Unfortunately there are only 2 distinct values of INST_PROD_TYPE so this artificial [low] selectivity leads to my problem: An INDEX SKIP SCAN on PS0RF_INST_PROD is choosen. (columns of PS0RF_INST_PROD: INST_PROD_TYPE, SETID, INST_PROD_ID )
After fixing the statement to AND inst_prod_type=’003’ another index is used and the statement performs as expected.
Now I have no problem, but want to find the optimizers decisions in my 10053 traces.
The Important Bits of Information
From Martin’s email we need to pay close attention to:
- Predicate of “inst_prod_type=003” where INST_PROD_TYPE is VARCHAR2 (noting no single quotes around 003)

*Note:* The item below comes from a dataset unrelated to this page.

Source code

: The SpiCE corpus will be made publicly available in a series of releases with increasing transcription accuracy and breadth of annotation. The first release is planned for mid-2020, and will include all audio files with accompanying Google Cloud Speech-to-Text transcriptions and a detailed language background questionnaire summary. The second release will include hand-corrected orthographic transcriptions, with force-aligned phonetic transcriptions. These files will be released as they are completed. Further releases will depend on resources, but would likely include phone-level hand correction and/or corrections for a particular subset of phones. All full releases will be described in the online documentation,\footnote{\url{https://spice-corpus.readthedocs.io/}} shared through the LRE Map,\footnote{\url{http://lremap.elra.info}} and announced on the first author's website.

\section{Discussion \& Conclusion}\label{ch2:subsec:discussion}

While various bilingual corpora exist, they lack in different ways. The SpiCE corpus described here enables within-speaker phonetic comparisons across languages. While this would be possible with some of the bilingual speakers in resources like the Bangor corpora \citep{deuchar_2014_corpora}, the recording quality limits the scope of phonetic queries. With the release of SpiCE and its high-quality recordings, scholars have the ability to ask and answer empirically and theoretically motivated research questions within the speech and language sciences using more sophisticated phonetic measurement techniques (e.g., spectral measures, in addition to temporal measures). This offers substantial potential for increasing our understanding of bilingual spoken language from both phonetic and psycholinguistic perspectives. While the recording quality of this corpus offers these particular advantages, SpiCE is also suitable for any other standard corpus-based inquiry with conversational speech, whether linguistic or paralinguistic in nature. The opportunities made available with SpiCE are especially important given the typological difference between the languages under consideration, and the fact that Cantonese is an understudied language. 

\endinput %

- Implicite datatype conversion in predicate section of explain plan - TO_NUMBER(“INST_PROD_TYPE”)=3
- only 2 distinct values of INST_PROD_TYPE
From this information I’ll construct the following test case:
create table foo (c1 varchar2(8));
insert into foo select '003' from dual connect by level <= 1000000;
insert into foo select '100' from dual connect by level <= 1000000;
commit;
exec dbms_stats.gather_table_stats(user,'foo');
And using the display_raw function we’ll look at the column stats.
col low_val for a8
col high_val for a8
col data_type for a9
col column_name for a11
select
a.column_name,
display_raw(a.low_value,b.data_type) as low_val,
display_raw(a.high_value,b.data_type) as high_val,
b.data_type,
a.density,
a.histogram,
a.num_buckets
from
user_tab_col_statistics a, user_tab_cols b
where
a.table_name='FOO' and
a.table_name=b.table_name and
a.column_name=b.column_name
/
COLUMN_NAME LOW_VAL HIGH_VAL DATA_TYPE DENSITY HISTOGRAM NUM_BUCKETS
----------- -------- -------- --------- ---------- --------------- -----------
C1 003 100 VARCHAR2 .5 NONE 1
Take note of the lack of a histogram.
Now let’s see what the CBO estimates for a simple query with and without quotes (explicit cast and implicit cast).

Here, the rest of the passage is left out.